(Exercise aim) Go to the line holding "As you can see" in the entries below and write out exactly every line down to and including the line holding "1. :robot: **Discord".

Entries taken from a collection
○ ○ ○ ○ ○

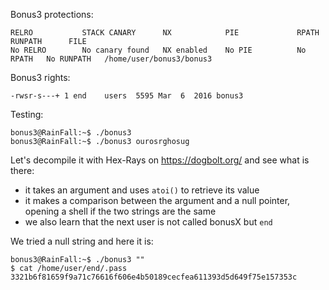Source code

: Bonus3 protections:
```Shell
RELRO           STACK CANARY      NX            PIE             RPATH      RUNPATH      FILE
No RELRO        No canary found   NX enabled    No PIE          No RPATH   No RUNPATH   /home/user/bonus3/bonus3
```

Bonus3 rights:
```Shell
-rwsr-s---+ 1 end    users  5595 Mar  6  2016 bonus3
```

Testing:
```Shell
bonus3@RainFall:~$ ./bonus3
bonus3@RainFall:~$ ./bonus3 ourosrghosug

```

Let's decompile it with Hex-Rays on https://dogbolt.org/ and see what is there:
- it takes an argument and uses `atoi()` to retrieve its value
- it makes a comparison between the argument and a null pointer, opening a shell if the two strings are the same
- we also learn that the next user is not called bonusX but `end`

We tried a null string and here it is:
```Shell
bonus3@RainFall:~$ ./bonus3 ""
$ cat /home/user/end/.pass
3321b6f81659f9a71c76616f606e4b50189cecfea611393d5d649f75e157353c
```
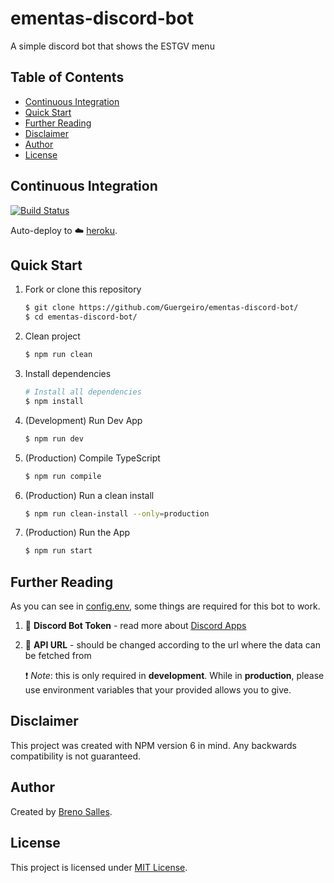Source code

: # ementas-discord-bot

A simple discord bot that shows the ESTGV menu

## Table of Contents

- [Continuous Integration](#continuous-integration)
- [Quick Start](#quick-start)
- [Further Reading](#further-reading)
- [Disclaimer](#disclaimer)
- [Author](#author)
- [License](#license)

## Continuous Integration

[![Build Status](https://travis-ci.com/Guergeiro/ementas-discord-bot.svg?branch=master)](https://travis-ci.com/Guergeiro/ementas-discord-bot)

Auto-deploy to :cloud: [heroku](https://www.heroku.com/).

## Quick Start

1. Fork or clone this repository
   ```bash
   $ git clone https://github.com/Guergeiro/ementas-discord-bot/
   $ cd ementas-discord-bot/
   ```
2. Clean project
   ```bash
   $ npm run clean
   ```
3. Install dependencies
   ```bash
   # Install all dependencies
   $ npm install
   ```
4. (Development) Run Dev App
   ```bash
   $ npm run dev
   ```
5. (Production) Compile TypeScript
   ```bash
   $ npm run compile
   ```
6. (Production) Run a clean install
   ```bash
   $ npm run clean-install --only=production
   ```
7. (Production) Run the App
   ```bash
   $ npm run start
   ```

## Further Reading

As you can see in [config.env](https://github.com/Guergeiro/ementas-discord-bot/blob/master/src/config.env), some things are required for this bot to work.

1. :robot: **Discord Bot Token** - read more about [Discord Apps](https://discordapp.com/developers/docs/intro)
2. :construction: **API URL** - should be changed according to the url where the data can be fetched from

   :heavy_exclamation_mark: _Note_: this is only required in **development**. While in **production**, please use environment variables that your provided allows you to give.

## Disclaimer

This project was created with NPM version 6 in mind. Any backwards compatibility is not guaranteed.

## Author

Created by [Breno Salles](https://brenosalles.com).

## License

This project is licensed under [MIT License](https://github.com/Guergeiro/ementas-discord-bot/blob/master/LICENSE).
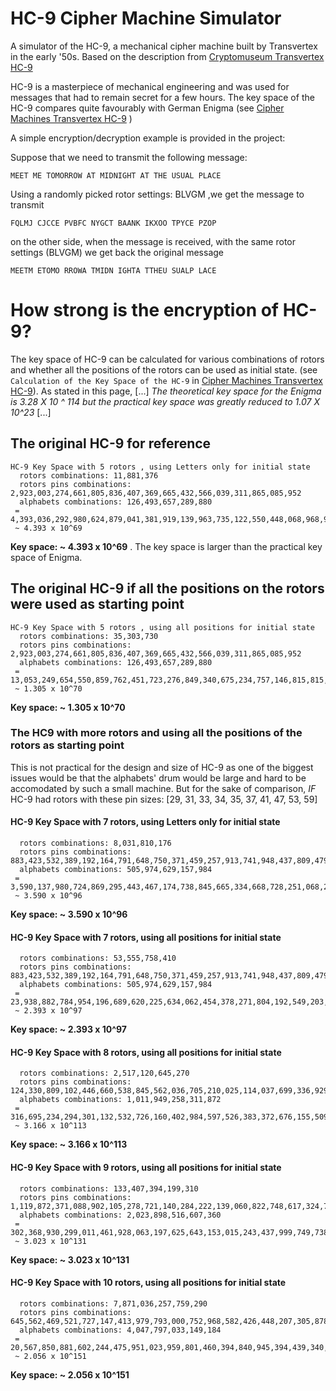 # HC-9 Cipher Machine Simulator

A simulator of the HC-9, a mechanical cipher machine built by Transvertex in the early '50s.
Based on the description from [Cryptomuseum Transvertex HC-9](https://www.cryptomuseum.com/crypto/transvertex/hc9/)

HC-9 is a masterpiece of mechanical engineering and was used for messages that had to remain secret for a few hours.
The key space of the HC-9 compares quite favourably with German Enigma (see [Cipher Machines Transvertex HC-9](http://ciphermachines.com/transvertex) ) 

A simple encryption/decryption example is provided in the project:

Suppose that we need to transmit the following message:


`MEET ME TOMORROW AT MIDNIGHT AT THE USUAL PLACE`

Using a randomly picked rotor settings: BLVGM ,we get the message to transmit


`FQLMJ CJCCE PVBFC NYGCT BAANK IKXOO TPYCE PZOP`

on the other side, when the message is received, with the same rotor settings (BLVGM) we get back the original message


`MEETM ETOMO RROWA TMIDN IGHTA TTHEU SUALP LACE`

# How strong is the encryption of HC-9?
The key space of HC-9 can be calculated for various combinations of rotors and whether all the positions of the rotors can be used as initial state.
(see `Calculation of the Key Space of the HC-9` in [Cipher Machines Transvertex HC-9](http://ciphermachines.com/transvertex)). As stated in this page, [...] *The theoretical key space for the Enigma is 3.28 X 10 ^ 114 but the practical key space was greatly reduced to 1.07 X 10^23* [...]

## The original HC-9 for reference 

```
HC-9 Key Space with 5 rotors , using Letters only for initial state
  rotors combinations: 11,881,376
  rotors pins combinations: 2,923,003,274,661,805,836,407,369,665,432,566,039,311,865,085,952
  alphabets combinations: 126,493,657,289,880
 = 4,393,036,292,980,624,879,041,381,919,139,963,735,122,550,448,068,968,993,938,046,986,485,760
 ~ 4.393 x 10^69
```
**Key space: ~ 4.393 x 10^69** . The key space is larger than the practical key space of Enigma.


## The original HC-9 if all the positions on the rotors were used as starting point
```
HC-9 Key Space with 5 rotors , using all positions for initial state 
  rotors combinations: 35,303,730
  rotors pins combinations: 2,923,003,274,661,805,836,407,369,665,432,566,039,311,865,085,952
  alphabets combinations: 126,493,657,289,880
 = 13,053,249,654,550,859,762,451,723,276,849,340,675,234,757,146,815,815,166,556,503,854,284,800
 ~ 1.305 x 10^70
```
**Key space: ~ 1.305 x 10^70**

### The HC9 with more rotors and using all the positions of the rotors as starting point
This is not practical for the design and size of HC-9 as one of the biggest issues would be that the alphabets' drum would be large and hard to be accomodated by such a small machine.
But for the sake of comparison, *IF* HC-9 had rotors with these pin sizes: [29, 31, 33, 34, 35, 37, 41, 47, 53, 59]


#### HC-9 Key Space with 7 rotors, using Letters only for initial state
```
  rotors combinations: 8,031,810,176
  rotors pins combinations: 883,423,532,389,192,164,791,648,750,371,459,257,913,741,948,437,809,479,060,803,100,646,309,888
  alphabets combinations: 505,974,629,157,984
 = 3,590,137,980,724,869,295,443,467,174,738,845,665,334,668,728,251,068,248,370,258,330,046,241,824,933,085,486,071,984,152,379,392
 ~ 3.590 x 10^96
``` 
**Key space: ~ 3.590 x 10^96**


#### HC-9 Key Space with 7 rotors, using all positions for initial state 
```
  rotors combinations: 53,555,758,410
  rotors pins combinations: 883,423,532,389,192,164,791,648,750,371,459,257,913,741,948,437,809,479,060,803,100,646,309,888
  alphabets combinations: 505,974,629,157,984
 = 23,938,882,784,954,196,689,620,225,634,062,454,378,271,804,192,549,203,111,811,619,507,234,550,871,008,264,315,327,937,742,110,720
 ~ 2.393 x 10^97
```
**Key space: ~ 2.393 x 10^97**

#### HC-9 Key Space with 8 rotors, using all positions for initial state 
```
  rotors combinations: 2,517,120,645,270
  rotors pins combinations: 124,330,809,102,446,660,538,845,562,036,705,210,025,114,037,699,336,929,360,115,994,223,289,874,253,133,343,883,264
  alphabets combinations: 1,011,949,258,311,872
 = 316,695,234,294,301,132,532,726,160,402,984,597,526,383,372,676,155,509,907,711,375,026,531,057,776,126,730,051,013,851,441,059,443,793,297,837,916,160
 ~ 3.166 x 10^113
```
**Key space: ~ 3.166 x 10^113**

#### HC-9 Key Space with 9 rotors, using all positions for initial state 
```
  rotors combinations: 133,407,394,199,310
  rotors pins combinations: 1,119,872,371,088,902,105,278,721,140,284,222,139,060,822,748,617,324,767,449,994,550,481,895,935,590,080,472,690,438,746,635,803,557,888
  alphabets combinations: 2,023,898,516,607,360
 = 302,368,930,299,011,461,928,063,197,625,643,153,015,243,437,999,749,738,874,352,461,094,538,054,925,911,739,488,542,240,354,647,802,094,247,975,051,465,718,497,511,525,580,800
 ~ 3.023 x 10^131 
 ```
 **Key space: ~ 3.023 x 10^131**

#### HC-9 Key Space with 10 rotors, using all positions for initial state 
```
  rotors combinations: 7,871,036,257,759,290
  rotors pins combinations: 645,562,469,521,727,147,413,979,793,000,752,968,582,426,448,207,305,878,207,664,839,135,161,905,504,210,298,657,411,338,320,034,457,858,975,792,993,186,873,344
  alphabets combinations: 4,047,797,033,149,184
 = 20,567,850,881,602,244,475,951,023,959,801,460,394,840,945,394,439,340,295,798,069,676,872,155,800,265,056,569,888,963,752,461,034,955,842,616,942,617,856,217,167,014,924,446,876,414,531,507,941,539,840
 ~ 2.056 x 10^151
 ```
 **Key space: ~ 2.056 x 10^151**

○ ○ ○ ○ ○

(Worked solution)
As you can see in [config.env](https://github.com/Guergeiro/ementas-discord-bot/blob/master/src/config.env), some things are required for this bot to work.

1. :robot: **Discord Bot Token** - read more about [Discord Apps](https://discordapp.com/developers/docs/intro)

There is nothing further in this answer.